--- START ---

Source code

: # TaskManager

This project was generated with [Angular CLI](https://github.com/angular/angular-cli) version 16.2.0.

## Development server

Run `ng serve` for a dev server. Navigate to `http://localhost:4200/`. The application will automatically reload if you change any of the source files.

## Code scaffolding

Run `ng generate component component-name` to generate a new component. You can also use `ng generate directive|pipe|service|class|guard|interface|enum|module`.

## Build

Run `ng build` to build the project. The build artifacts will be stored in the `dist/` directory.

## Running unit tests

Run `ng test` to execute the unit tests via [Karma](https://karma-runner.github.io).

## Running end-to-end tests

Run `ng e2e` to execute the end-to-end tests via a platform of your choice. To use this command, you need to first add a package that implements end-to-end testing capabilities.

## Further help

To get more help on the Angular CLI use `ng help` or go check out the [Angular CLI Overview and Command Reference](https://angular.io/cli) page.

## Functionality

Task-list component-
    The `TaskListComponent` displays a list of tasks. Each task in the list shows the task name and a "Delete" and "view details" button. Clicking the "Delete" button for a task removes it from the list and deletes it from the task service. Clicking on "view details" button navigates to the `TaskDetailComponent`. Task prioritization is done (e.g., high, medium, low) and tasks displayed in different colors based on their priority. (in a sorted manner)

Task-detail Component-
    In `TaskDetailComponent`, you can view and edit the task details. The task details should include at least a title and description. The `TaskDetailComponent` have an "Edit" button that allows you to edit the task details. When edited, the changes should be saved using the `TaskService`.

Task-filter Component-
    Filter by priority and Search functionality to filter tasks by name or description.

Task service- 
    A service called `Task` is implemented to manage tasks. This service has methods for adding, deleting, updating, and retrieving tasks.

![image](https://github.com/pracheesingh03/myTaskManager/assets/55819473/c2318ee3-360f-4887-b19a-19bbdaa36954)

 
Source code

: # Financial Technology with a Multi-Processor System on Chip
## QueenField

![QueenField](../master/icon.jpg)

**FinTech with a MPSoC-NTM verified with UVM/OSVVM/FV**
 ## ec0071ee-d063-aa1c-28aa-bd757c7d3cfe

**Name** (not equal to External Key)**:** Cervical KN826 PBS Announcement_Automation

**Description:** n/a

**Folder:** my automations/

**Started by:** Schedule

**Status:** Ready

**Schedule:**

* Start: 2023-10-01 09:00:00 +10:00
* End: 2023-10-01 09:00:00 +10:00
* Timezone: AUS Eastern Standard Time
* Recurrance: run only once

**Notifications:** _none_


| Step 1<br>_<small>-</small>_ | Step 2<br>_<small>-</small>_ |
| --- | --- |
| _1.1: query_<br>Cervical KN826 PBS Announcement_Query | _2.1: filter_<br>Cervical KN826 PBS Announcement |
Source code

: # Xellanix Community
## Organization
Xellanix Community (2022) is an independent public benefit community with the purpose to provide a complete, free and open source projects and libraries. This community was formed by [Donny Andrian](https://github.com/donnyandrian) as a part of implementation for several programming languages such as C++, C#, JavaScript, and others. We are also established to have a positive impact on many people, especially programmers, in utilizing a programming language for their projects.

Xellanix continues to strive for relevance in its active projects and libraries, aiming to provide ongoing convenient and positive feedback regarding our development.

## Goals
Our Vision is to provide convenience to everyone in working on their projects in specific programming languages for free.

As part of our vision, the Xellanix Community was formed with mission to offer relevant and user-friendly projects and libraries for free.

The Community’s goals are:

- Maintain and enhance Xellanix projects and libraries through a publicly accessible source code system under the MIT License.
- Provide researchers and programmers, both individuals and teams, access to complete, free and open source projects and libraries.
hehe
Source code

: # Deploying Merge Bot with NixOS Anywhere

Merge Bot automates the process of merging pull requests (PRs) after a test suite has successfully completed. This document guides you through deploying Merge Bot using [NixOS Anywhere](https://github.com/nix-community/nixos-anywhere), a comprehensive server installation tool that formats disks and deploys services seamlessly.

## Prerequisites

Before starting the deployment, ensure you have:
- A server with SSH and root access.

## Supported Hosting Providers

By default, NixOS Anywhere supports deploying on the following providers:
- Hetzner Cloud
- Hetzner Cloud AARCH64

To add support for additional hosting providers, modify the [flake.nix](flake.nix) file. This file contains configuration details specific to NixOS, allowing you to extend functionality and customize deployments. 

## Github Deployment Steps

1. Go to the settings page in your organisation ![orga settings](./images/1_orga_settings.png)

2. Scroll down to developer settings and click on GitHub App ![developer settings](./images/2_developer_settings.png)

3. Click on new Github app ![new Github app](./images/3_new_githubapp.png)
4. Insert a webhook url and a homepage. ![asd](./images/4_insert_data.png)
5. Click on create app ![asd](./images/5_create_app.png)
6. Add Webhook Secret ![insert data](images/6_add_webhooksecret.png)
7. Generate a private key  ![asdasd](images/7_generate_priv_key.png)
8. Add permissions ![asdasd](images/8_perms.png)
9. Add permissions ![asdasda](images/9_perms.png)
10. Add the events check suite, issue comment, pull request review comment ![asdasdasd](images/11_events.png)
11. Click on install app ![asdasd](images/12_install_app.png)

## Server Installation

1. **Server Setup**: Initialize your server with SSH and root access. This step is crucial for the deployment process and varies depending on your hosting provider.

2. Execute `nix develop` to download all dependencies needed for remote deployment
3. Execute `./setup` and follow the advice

--- END ---

WHAT IS NEEDED ▸
All lines of the records above with the word "pull" in them are to be copied.

ANSWER SECTION ▸
Merge Bot automates the process of merging pull requests (PRs) after a test suite has successfully completed. This document guides you through deploying Merge Bot using [NixOS Anywhere](https://github.com/nix-community/nixos-anywhere), a comprehensive server installation tool that formats disks and deploys services seamlessly.
10. Add the events check suite, issue comment, pull request review comment ![asdasdasd](images/11_events.png)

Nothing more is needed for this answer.